Como quiera que el recurso es dirigido contra  una  sentencia  de  segunda  instancia  proferida  dentro  del trámite especial  previsto  por  el  artículo 37 del Código de Procedimiento Penal, se impone el  análisis   previo   del  interés  del  recurrente  para  acudir  a  esta  sede  extraordinaria,  dado  que  de  encontrarse ausente, cualquier consideración en  torno  a la idoneidad formal de la demanda resultaría inane de cara a los fines  para los cuales fue establecido el instituto.   

A  propósito  de  obtener una significativa  reducción  punitiva  en  relación  con  la que habría de corresponderle en el  fallo  de  seguirse el trámite ordinario, la jurisprudencia de esta Corte tiene  por  sentado,  que  el  procedimiento  abreviado,  establecido  bajo la forma de  sentencia  anticipada,  posibilita  al  reo  ejercer  la facultad de disponer de  parte  del  rito  y  renunciar  a  la  controversia fáctica y jurídica por los  hechos  punibles  que  le  han  sido imputados en la providencia que definió su  situación  jurídica o calificó el mérito del sumario, según la etapa en que  la  solicitud  sea presentada, para allanarse, expresa y libremente a los cargos  que  la  Fiscalía le formule, aceptando de esta manera su responsabilidad penal  por el hecho atribuido.        

    

Por   involucrar  este  procedimiento  la  voluntad  del  procesado  de  admitir sin condicionamiento alguno la imputación  delictiva  y  su  responsabilidad penal, la ley no estableció la posibilidad de  interponer  recursos  contra  el acta que contiene la acusación, ni un período  probatorio  posterior  que  pudiera  dar  lugar  a  confirmar  o  desvirtuar sus  soportes,  y  señaló  que  el  paso  siguiente  en  el  rito legal consistiera  solamente  en el proferimiento de la correspondiente sentencia de mérito por el  juez  competente,  contra  la cual puede ser ejercido el derecho de impugnación  por  el  Fiscal, el Ministerio Público, el procesado o su defensor, “aunque por  estos  dos  últimos sólo respecto de la dosificación de la pena, el subrogado  de  la  condena  de  ejecución  condicional,  y  la extinción de dominio sobre  bienes”        (C.        P.        P.        art.        37       B,       num.  4o.).           

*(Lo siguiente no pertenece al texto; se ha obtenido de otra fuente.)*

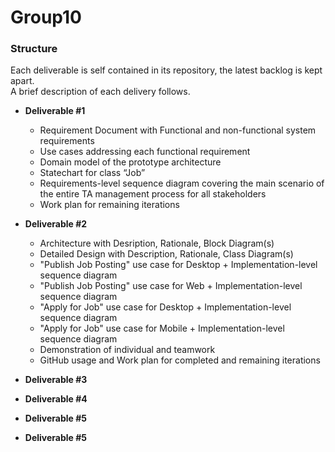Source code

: # Group10
### Structure
Each deliverable is self contained in its repository, the latest backlog is kept apart.  
A brief description of each delivery follows.

*  __Deliverable #1__ 
    * Requirement Document with Functional and non-functional system requirements
    * Use cases addressing each functional requirement
    * Domain model of the prototype architecture
    * Statechart for class “Job”
    * Requirements-level sequence diagram covering the main scenario of the entire TA management process for all stakeholders
    * Work plan for remaining iterations

*  __Deliverable #2__
	* Architecture with Desription, Rationale, Block Diagram(s)
	* Detailed Design with Description, Rationale, Class Diagram(s)
	* "Publish Job Posting" use case for Desktop + Implementation-level sequence diagram
	* "Publish Job Posting" use case for Web + Implementation-level sequence diagram
	* "Apply for Job" use case for Desktop + Implementation-level sequence diagram
	* "Apply for Job" use case for Mobile + Implementation-level sequence diagram
	* Demonstration of individual and teamwork
	* GitHub usage and Work plan for completed and remaining iterations
	
*  __Deliverable #3__
*  __Deliverable #4__
*  __Deliverable #5__
*  __Deliverable #5__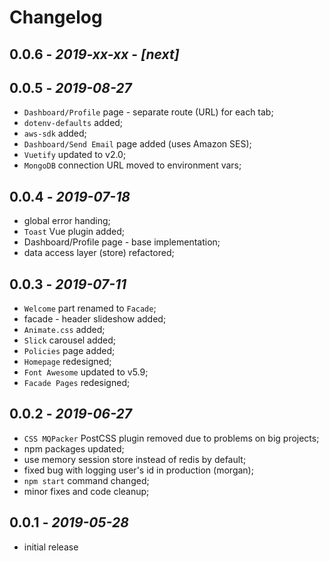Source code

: # Changelog

## **0.0.6** - *2019-xx-xx* - **_[next]_**

## **0.0.5** - *2019-08-27*
* `Dashboard/Profile` page - separate route (URL) for each tab;
* `dotenv-defaults` added;
* `aws-sdk` added;
* `Dashboard/Send Email` page added (uses Amazon SES);
* `Vuetify` updated to v2.0;
* `MongoDB` connection URL moved to environment vars;


## **0.0.4** - *2019-07-18*
* global error handing;
* `Toast` Vue plugin added;
* Dashboard/Profile page - base implementation;
* data access layer (store) refactored;


## **0.0.3** - *2019-07-11*
* `Welcome` part renamed to `Facade`;
* facade - header slideshow added;
* `Animate.css` added;
* `Slick` carousel added;
* `Policies` page added;
* `Homepage` redesigned;
* `Font Awesome` updated to v5.9;
* `Facade Pages` redesigned;


## **0.0.2** - *2019-06-27*
* `CSS MQPacker` PostCSS plugin removed due to problems on big projects;
* npm packages updated;
* use memory session store instead of redis by default;
* fixed bug with logging user's id in production (morgan);
* `npm start` command changed;
* minor fixes and code cleanup;


## **0.0.1** - *2019-05-28*
* initial release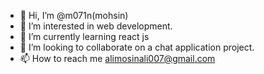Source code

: - 👋 Hi, I’m @m071n(mohsin)
- 👀 I’m interested in web development.
- 🌱 I’m currently learning react js
- 💞️ I’m looking to collaborate on a chat application project.
- 📫 How to reach me alimosinali007@gmail.com

<!---
m071n/m071n is a ✨ special ✨ repository because its `README.md` (this file) appears on your GitHub profile.
You can click the Preview link to take a look at your changes.
--->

En tratándose de las sentencias proferidas  dentro  del  trámite abreviado, la jurisprudencia ha precisado que los aspectos  respecto  de  los  cuales  puede  ser  interpuesto  el  recurso  de  apelación,  condicionan   igualmente   la   interposición  del  recurso  extraordinario  de  casación,  “el  cual  no puede ser utilizado para desconocer el hecho cierto de  la  responsabilidad  penal  voluntariamente  aceptada  que  el  procesado tenía  posibilidad  de  haber rechazado y, sin embargo, no lo hizo” (Auto Julio 2/97 M.  P. Dr. ARBOLEDA RIPOLL)   

Al  precisar  el alcance del artículo 37 B  num.  4  del  C.  de  P.P.,  señaló además, que implícitamente esta norma no  “tolera   la   discusión   de   otros   temas,  porque  ello  comportaría  una  retractación  inoportuna, sin perjuicio obviamente del control de legalidad que  siempre  concierne  al  fiscal  y  al  juez.  Para  guardar  la coherencia en la  aplicación  del derecho en el curso de todo el proceso, la Corte ha sostenido y  reitera  que  tal  restricción  en  los asuntos de debate también impera en el  ejercicio  del  recurso  de  casación,  pues alimentar la controversia de otras  materias  en  esta  sede  sería  propiciar  la  frustración  de  la  legítima  prohibición  de  retractación de la aceptación voluntaria de responsabilidad,  a  través  de  otro  medio  legal  (la  burla  de la ley por la misma ley) y el  desconocimiento  de  la  naturaleza  especial  de  estas  formas  prematuras  de  terminación    del    proceso”    (Auto    Mayo   6/97,   M.   P.   Dr.   GOMEZ  GALLEGO).   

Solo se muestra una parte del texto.